Loading DataSets in notebooks

The basics

Using typedspark, you can dynamically load a DataSet and its corresponding Schema from an existing table. This provides the following benefits:

  • Autocomplete on table names

  • Autocomplete on column names

  • Generating a Schema from the table

    • Which you can copy-paste into your IDE when you want to add a new DataSet to your pipelines

    • Works even when the underlying table has not been serialized using typedspark!

To illustrate these points, let us first make a temporary table that we can load later.

[1]:
from pyspark.sql import SparkSession

spark = SparkSession.Builder().config("spark.ui.showConsoleProgress", "false").getOrCreate()
spark.sparkContext.setLogLevel("ERROR")
[2]:
import pandas as pd

df = spark.createDataFrame(
    pd.DataFrame(
        dict(
            name=["Jack", "John", "Jane"],
            age=[20, 30, 40],
        )
    )
)
df.createOrReplaceTempView("person_table")

Catalogs

The easiest way to load a DataSet is using Catalogs.

[3]:
from typedspark import Catalogs

db = Catalogs()

After running the above cell, we can use db to load our table. Notice that you’ll get autocomplete here!

[4]:
persons, Person = db.spark_catalog.default.person_table()

We can use the DataSet and Schema just as we would do in the IDE.

[5]:
persons.show()
+----+---+
|name|age|
+----+---+
|Jack| 20|
|John| 30|
|Jane| 40|
+----+---+

[6]:
Person
[6]:

from pyspark.sql.types import LongType, StringType

from typedspark import Column, Schema


class PersonTable(Schema):
    name: Column[StringType]
    age: Column[LongType]
[7]:
persons.filter(Person.age > 25).show()
+----+---+
|name|age|
+----+---+
|John| 30|
|Jane| 40|
+----+---+

And of course, while we’re typing the above statement, we’ll get autocomplete on the columns of persons!

Another application of the above is if we’re migrating to existing tables to typedspark, and we want to generate the corresponding schemas such that we can copy them to the repository. In that case, we may also want to generate documentation.

[8]:
Person.print_schema(include_documentation=True)
from typing import Annotated

from pyspark.sql.types import LongType, StringType

from typedspark import Column, ColumnMeta, Schema


class PersonTable(Schema):
    """Add documentation here."""

    name: Annotated[Column[StringType], ColumnMeta(comment="")]
    age: Annotated[Column[LongType], ColumnMeta(comment="")]
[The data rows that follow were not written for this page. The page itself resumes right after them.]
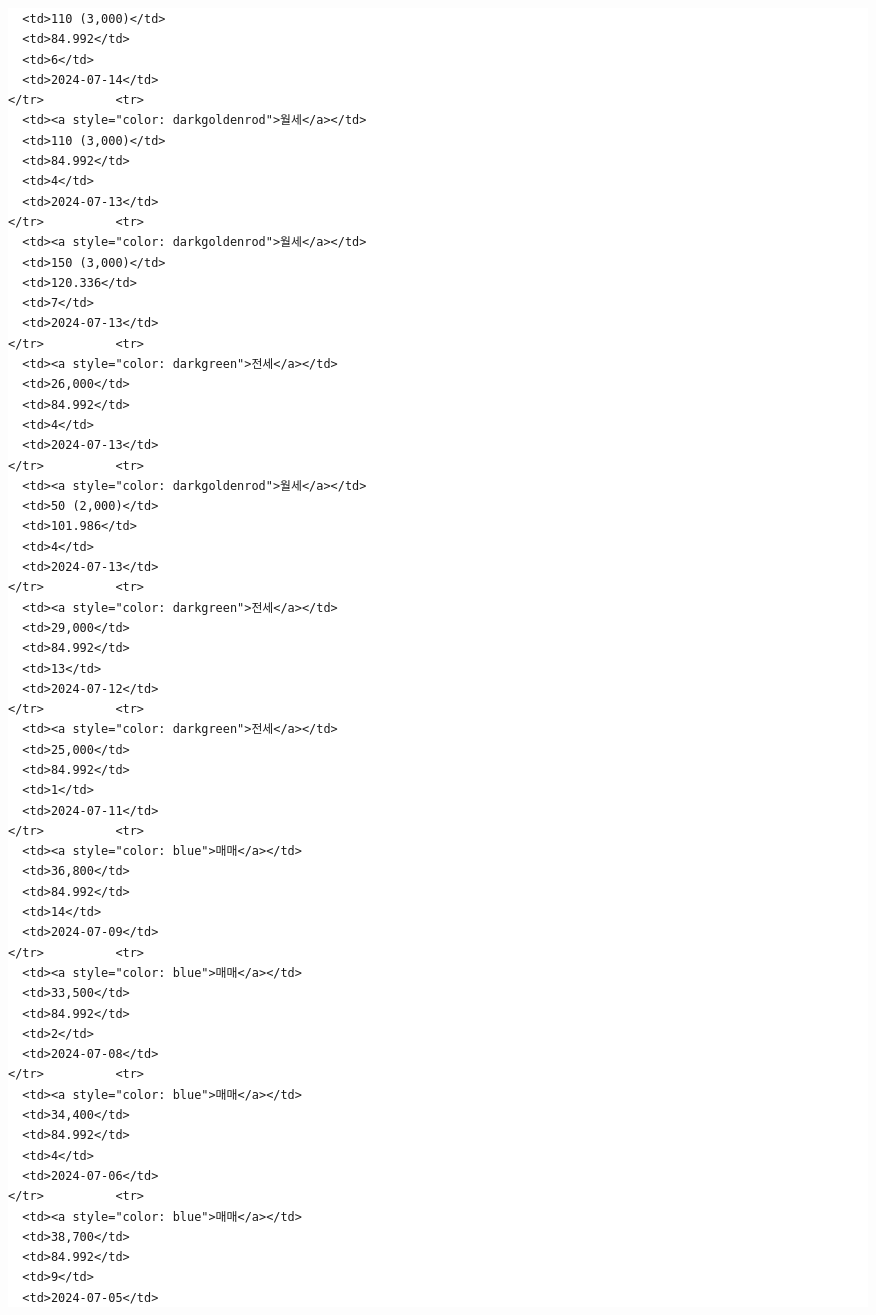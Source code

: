       <td>110 (3,000)</td>
      <td>84.992</td>
      <td>6</td>
      <td>2024-07-14</td>
    </tr>          <tr>
      <td><a style="color: darkgoldenrod">월세</a></td>
      <td>110 (3,000)</td>
      <td>84.992</td>
      <td>4</td>
      <td>2024-07-13</td>
    </tr>          <tr>
      <td><a style="color: darkgoldenrod">월세</a></td>
      <td>150 (3,000)</td>
      <td>120.336</td>
      <td>7</td>
      <td>2024-07-13</td>
    </tr>          <tr>
      <td><a style="color: darkgreen">전세</a></td>
      <td>26,000</td>
      <td>84.992</td>
      <td>4</td>
      <td>2024-07-13</td>
    </tr>          <tr>
      <td><a style="color: darkgoldenrod">월세</a></td>
      <td>50 (2,000)</td>
      <td>101.986</td>
      <td>4</td>
      <td>2024-07-13</td>
    </tr>          <tr>
      <td><a style="color: darkgreen">전세</a></td>
      <td>29,000</td>
      <td>84.992</td>
      <td>13</td>
      <td>2024-07-12</td>
    </tr>          <tr>
      <td><a style="color: darkgreen">전세</a></td>
      <td>25,000</td>
      <td>84.992</td>
      <td>1</td>
      <td>2024-07-11</td>
    </tr>          <tr>
      <td><a style="color: blue">매매</a></td>
      <td>36,800</td>
      <td>84.992</td>
      <td>14</td>
      <td>2024-07-09</td>
    </tr>          <tr>
      <td><a style="color: blue">매매</a></td>
      <td>33,500</td>
      <td>84.992</td>
      <td>2</td>
      <td>2024-07-08</td>
    </tr>          <tr>
      <td><a style="color: blue">매매</a></td>
      <td>34,400</td>
      <td>84.992</td>
      <td>4</td>
      <td>2024-07-06</td>
    </tr>          <tr>
      <td><a style="color: blue">매매</a></td>
      <td>38,700</td>
      <td>84.992</td>
      <td>9</td>
      <td>2024-07-05</td>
Of note, Catalog() automatically runs register_schema_to_dataset() on the resulting DataSet and Schema, hence resolving potential column disambiguities.

Databases

Catalogs is often the only class you need. But if loading all catalogs takes too long, or if you only want to use only one catalog anyway, you can use Databases instead. We can use Databases(spark, catalog_name=...) to specify which catalog we want to load. Or we can omit this parameter to load the default catalog (often spark_catalog or hive_metastore).

[9]:
from typedspark import Databases

db = Databases()
[10]:
persons, Person = db.default.person_table()

Database

If we just want to load the tables from a single database, we can use Database. Once again, we can either specify the database (through Database(spark, db_name=...)) or leave it blank to load the default database.

[11]:
from typedspark import Database

db = Database()
[12]:
person, Person = db.person_table.load()

Names starting with an underscore

For Catalogs(), Databases() and Database(), names starting with an underscore are problematic for auto-complete. For example, suppose we’d make this table

[13]:
df.write.saveAsTable("default._person")

Then we won’t get auto-complete using db._person, since our notebook will assume we don’t want auto-complete on private variables. To circumvent this, we rename the attribute as such:

[14]:
db = Database()
[15]:
persons, Person = db.u_person()

The underlying table is not renamed, solely the class attribute used for autocomplete.

When renaming the attribute leads to a naming conflict (e.g. because u_person already exists), we resolve the conflict by adding more underscores (e.g. _person would then become u__person).

Loading a single DataSet

If you really only want to load one DataSet, you can use load_table().

[16]:
from typedspark import load_table

person, Person = load_table(spark, "person_table")
Person
[16]:

from pyspark.sql.types import LongType, StringType

from typedspark import Column, Schema


class DynamicallyLoadedSchema(Schema):
    name: Column[StringType]
    age: Column[LongType]

If you’d like to have the schema name properly displayed, you can use the optional schema_name argument.

[17]:
person, Person = load_table(spark, "person_table", schema_name="Person")
Person
[17]:

from pyspark.sql.types import LongType, StringType

from typedspark import Column, Schema


class Person(Schema):
    name: Column[StringType]
    age: Column[LongType]